We’re also living in the age of Elza van den Heever, whom I suspect is the most outstanding Strauss soprano of her generation. Van den Heever was so searingly good as the Empress in the Met’s Die Frau ohne Schatten (where she got to play a much less complicated heroine) that it’s almost difficult to envision her as someone so young and so relentlessly screwed-up as Salome. Then she opens her mouth and out pour rivers of controlled, sparkling, and nuanced sound. Van den Heever’s Salome is anything but shrill; instead, the singer leverages her natural warmth to imbue Salome with a pitiable sensitivity, even as she swings wildly between aggressor and victim.

Her co-stars aren’t too shabby either, particularly Peter Mattei as Jochanaan and Piotr Buszewski’s Narraboth. Mattei, covered in white body paint with painful-looking skinned knees, seemed equally fascinated with Van den Heever’s princess as she was with him. His voice is powerful and a bit on the dry side, as if Jochanaan had been crying out in the wilderness for a long time. Buszewski brought a delectable tenor sound as the desperate captain who, in this production, impales himself on Salome’s spear (she barely notices). Mezzo-soprano Michelle DeYoung, decked out in a spectacularly hideous orange dress and wig, offers a Herodias who hides in fashion, while tenor Gerhard Siegel was a wonderfully nasal and histrionic Herod. All had to contend with Strauss’s colossal score, here played with brassy vigor by the orchestra and conducted by Yannick Nézet-Séguin.

During the Dance of the Seven Veils, Guth and Ulrickson cash in all their symbolic checks. Salome “reveals” herself by unveiling six past versions of herself; first a child of only three or four, followed by girls of growing ages and heights. They each “dance” with a ram-headed double of Herod, who at first menaces and then openly abuses them, until finally, the current version comes to stab Herod’s doppelgänger as her stepfather watches in horror and arousal. The implications couldn’t be clearer; Herod has been raping her for years.

This is a shocking production not for its depravity, but for its honesty. It slices clean through the knot of euphemisms and the piling-up similes of the opera’s libretto, and—ironically, like the anti-poetic and thoroughly evil Herodias—insists on calling the moon the moon. What Herod has done to Salome, under the eye of her own selfish and ineffectual mother, has trapped her with her past selves and torpedoed her development. She’s unable to be the age she really is, having been simultaneously infantilized and forced into the adult world. The Dance is Salome’s way of witnessing her own trauma, of showing Herod back to himself. He doesn’t get it, but we do.

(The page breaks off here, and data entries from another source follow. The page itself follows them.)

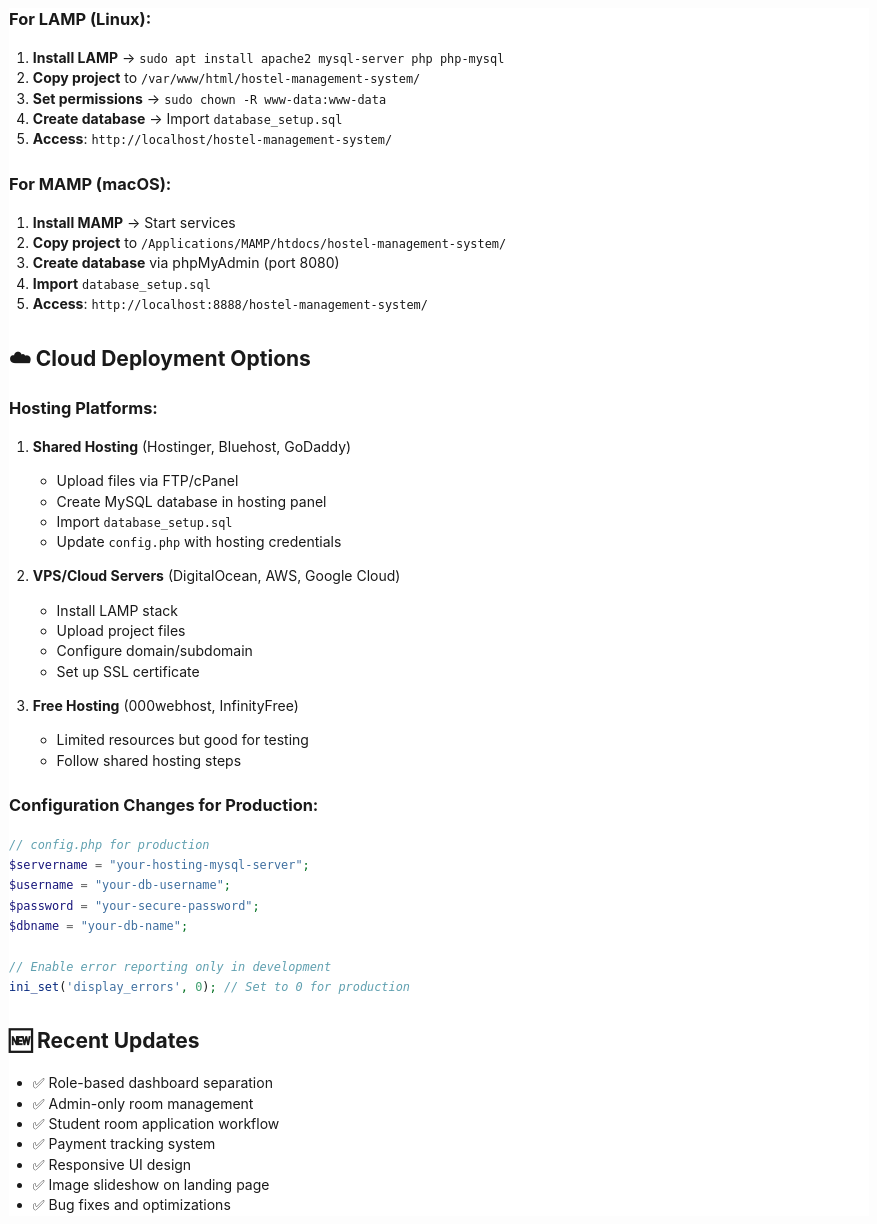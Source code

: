 ### For LAMP (Linux):
1. **Install LAMP** → `sudo apt install apache2 mysql-server php php-mysql`
2. **Copy project** to `/var/www/html/hostel-management-system/`
3. **Set permissions** → `sudo chown -R www-data:www-data`
4. **Create database** → Import `database_setup.sql`
5. **Access**: `http://localhost/hostel-management-system/`

### For MAMP (macOS):
1. **Install MAMP** → Start services
2. **Copy project** to `/Applications/MAMP/htdocs/hostel-management-system/`
3. **Create database** via phpMyAdmin (port 8080)
4. **Import** `database_setup.sql`
5. **Access**: `http://localhost:8888/hostel-management-system/`

## ☁️ Cloud Deployment Options

### Hosting Platforms:
1. **Shared Hosting** (Hostinger, Bluehost, GoDaddy)
   - Upload files via FTP/cPanel
   - Create MySQL database in hosting panel
   - Import `database_setup.sql`
   - Update `config.php` with hosting credentials

2. **VPS/Cloud Servers** (DigitalOcean, AWS, Google Cloud)
   - Install LAMP stack
   - Upload project files
   - Configure domain/subdomain
   - Set up SSL certificate

3. **Free Hosting** (000webhost, InfinityFree)
   - Limited resources but good for testing
   - Follow shared hosting steps

### Configuration Changes for Production:
```php
// config.php for production
$servername = "your-hosting-mysql-server";
$username = "your-db-username";
$password = "your-secure-password";
$dbname = "your-db-name";

// Enable error reporting only in development
ini_set('display_errors', 0); // Set to 0 for production
```

## 🆕 Recent Updates

- ✅ Role-based dashboard separation
- ✅ Admin-only room management
- ✅ Student room application workflow
- ✅ Payment tracking system
- ✅ Responsive UI design
- ✅ Image slideshow on landing page
- ✅ Bug fixes and optimizations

Some tableaux are truly stomach-flipping for their vile brilliance: Salome rubbing her face on the still-bleeding neck of a decapitated Jochanaan, Salome singing to the head as it rests on the shoulders of one of her younger doppelgängers, Salome resting her head in the space where Jochanaan’s should be. Guth’s production is not perfect. At times, its meanings are scattered, and it gets bogged down in symbolism. The projections are largely unnecessary, with one exception: when Herod worries about the wind, the projections make the whole stage shiver. A troupe of animal-masked dancers that haunted the background of many scenes felt overused after the first.

But the final cistern scene, in which Salome finally kisses the head, is a masterstroke. She is alone with the head yet still surrounded by all the versions of herself. The cistern suggests that Salome has never left this nursery-prison. We fear she might never leave it. But this production’s final moments make a bolder and better choice. Just as Herod calls for Salome’s death, the tetrarch himself collapses. As the black palace rooms recede, a blood-daubed Salome rises through the floor, coming face to face with the moon. She leaves her six other selves on the stairs and walks off into the night, Herod dead in her wake. The lights come down, catching her in freeze-frame. It’s an ambiguous ending, but it’s also a triumph. So is this production.